A lot of misconceptions that I had about what it means to be a writer, more specifically what it means financially, were set straight once I had finished reading the book. It’s fairly short at just over 200 pages, though it reads very quickly.
One misconception was that I needed to work alone towards any creative endeavor, and that any collaboration was detrimental to the creative process. Goins advises the exact opposite, noting that artists like Beyonce collaborate with many people to create their art. Beyonce’s album Lemonade, for example, credited 72 writers.
“Kanye West’s The Life of Pablo credits more than a hundred writers. Rihanna’s Anti credits more than thirty,’ Goins writes.
Goins discusses the need for community.
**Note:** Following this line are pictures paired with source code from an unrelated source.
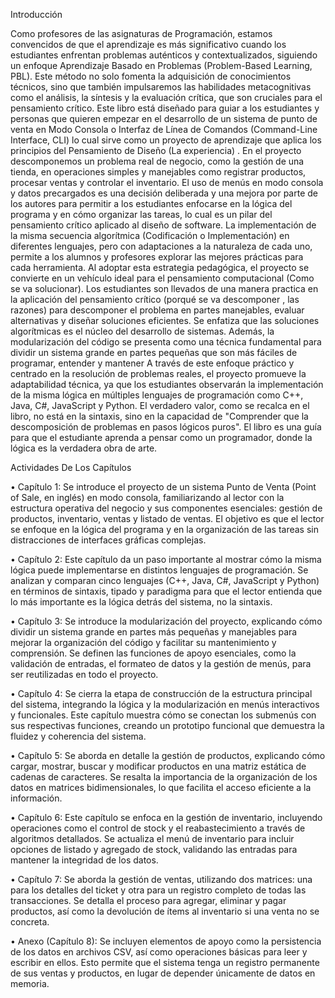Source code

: Introducción 

Como profesores de las asignaturas de Programación, estamos convencidos de que el aprendizaje es más significativo cuando los estudiantes enfrentan problemas auténticos y contextualizados, siguiendo un enfoque Aprendizaje Basado en Problemas (Problem-Based Learning, PBL). 
Este método no solo fomenta la adquisición de conocimientos técnicos, sino que también impulsaremos las habilidades metacognitivas como el análisis, la síntesis y la evaluación crítica, que son cruciales para el pensamiento crítico.
Este libro está diseñado para guiar a los estudiantes y personas que quieren empezar en el desarrollo de un sistema de punto de venta en Modo Consola o  Interfaz de Línea de Comandos (Command-Line Interface, CLI) lo cual sirve como un proyecto de aprendizaje que aplica los principios del Pensamiento de Diseño (La experiencia) . 
En el proyecto descomponemos un problema real de negocio, como la gestión de una tienda, en operaciones simples y manejables como registrar productos, procesar ventas y controlar el inventario. 
El uso de menús en modo consola y datos precargados es una decisión deliberada y una mejora por parte de los autores para permitir a los estudiantes enfocarse en la lógica del programa y en cómo organizar las tareas, lo cual es un pilar del pensamiento crítico aplicado al diseño de software. 
La implementación de la misma secuencia algorítmica (Codificación o Implementación) en diferentes lenguajes, pero con adaptaciones a la naturaleza de cada uno, permite a los alumnos y profesores explorar las mejores prácticas para cada herramienta.
Al adoptar esta estrategia pedagógica, el proyecto se convierte en un vehículo ideal para el pensamiento computacional (Como se va solucionar). Los estudiantes son llevados de una manera practica en la aplicación del pensamiento crítico (porqué se va descomponer , las razones) para descomponer el problema en partes manejables, evaluar alternativas y diseñar soluciones eficientes. 
Se enfatiza que las soluciones algorítmicas es el núcleo del desarrollo de sistemas. Además, la modularización del código se presenta como una técnica fundamental para dividir un sistema grande en partes pequeñas que son más fáciles de programar, entender y mantener
A través de este enfoque práctico y centrado en la resolución de problemas reales, el proyecto promueve la adaptabilidad técnica, ya que los estudiantes observarán la implementación de la misma lógica en múltiples lenguajes de programación como C++, Java, C#, JavaScript y Python. 
El verdadero valor, como se recalca en el libro, no está en la sintaxis, sino en la capacidad de "Comprender que la descomposición de problemas en pasos lógicos puros". El libro es una guía para que el estudiante aprenda a pensar como un programador, donde la lógica es la verdadera obra de arte.

Actividades De Los Capítulos

•	Capítulo 1: Se introduce el proyecto de un sistema Punto de Venta (Point of Sale, en inglés)  en modo consola, familiarizando al lector con la estructura operativa del negocio y sus componentes esenciales: gestión de productos, inventario, ventas y listado de ventas. El objetivo es que el lector se enfoque en la lógica del programa y en la organización de las tareas sin distracciones de interfaces gráficas complejas.

•	Capítulo 2: Este capítulo da un paso importante al mostrar cómo la misma lógica puede implementarse en distintos lenguajes de programación. Se analizan y comparan cinco lenguajes (C++, Java, C#, JavaScript y Python) en términos de sintaxis, tipado y paradigma para que el lector entienda que lo más importante es la lógica detrás del sistema, no la sintaxis.

•	Capítulo 3: Se introduce la modularización del proyecto, explicando cómo dividir un sistema grande en partes más pequeñas y manejables para mejorar la organización del código y facilitar su mantenimiento y comprensión. Se definen las funciones de apoyo esenciales, como la validación de entradas, el formateo de datos y la gestión de menús, para ser reutilizadas en todo el proyecto.

•	Capítulo 4: Se cierra la etapa de construcción de la estructura principal del sistema, integrando la lógica y la modularización en menús interactivos y funcionales. Este capítulo muestra cómo se conectan los submenús con sus respectivas funciones, creando un prototipo funcional que demuestra la fluidez y coherencia del sistema.

•	Capítulo 5: Se aborda en detalle la gestión de productos, explicando cómo cargar, mostrar, buscar y modificar productos en una matriz estática de cadenas de caracteres. Se resalta la importancia de la organización de los datos en matrices bidimensionales, lo que facilita el acceso eficiente a la información.

•	Capítulo 6: Este capítulo se enfoca en la gestión de inventario, incluyendo operaciones como el control de stock y el reabastecimiento a través de algoritmos detallados. Se actualiza el menú de inventario para incluir opciones de listado y agregado de stock, validando las entradas para mantener la integridad de los datos.

•	Capítulo 7: Se aborda la gestión de ventas, utilizando dos matrices: una para los detalles del ticket y otra para un registro completo de todas las transacciones. Se detalla el proceso para agregar, eliminar y pagar productos, así como la devolución de ítems al inventario si una venta no se concreta.

•	Anexo (Capítulo 8): Se incluyen elementos de apoyo como la persistencia de los datos en archivos CSV, así como operaciones básicas para leer y escribir en ellos. Esto permite que el sistema tenga un registro permanente de sus ventas y productos, en lugar de depender únicamente de datos en memoria.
A chapter titled “Go Join a Scene” is appropriately labeled because it advises all writers to meet other artists in order to share ideas and get feedback from them.
This is something I know I need to work on. The reality is that I studied economics and mathematics. Only recently have I decided to write novels. Most of my network is in finance and quantitative endeavors.
But regardless, I’m guilty of avoiding a literary and creative crowd because I’ve always felt that it would take away from the work that I truly believed was supposed to be conjured solely by myself, without any intrusion from outside influence.
I’m glad I picked this book up. It put a lot of things into perspective, in all aspects of starting a literary or creative career.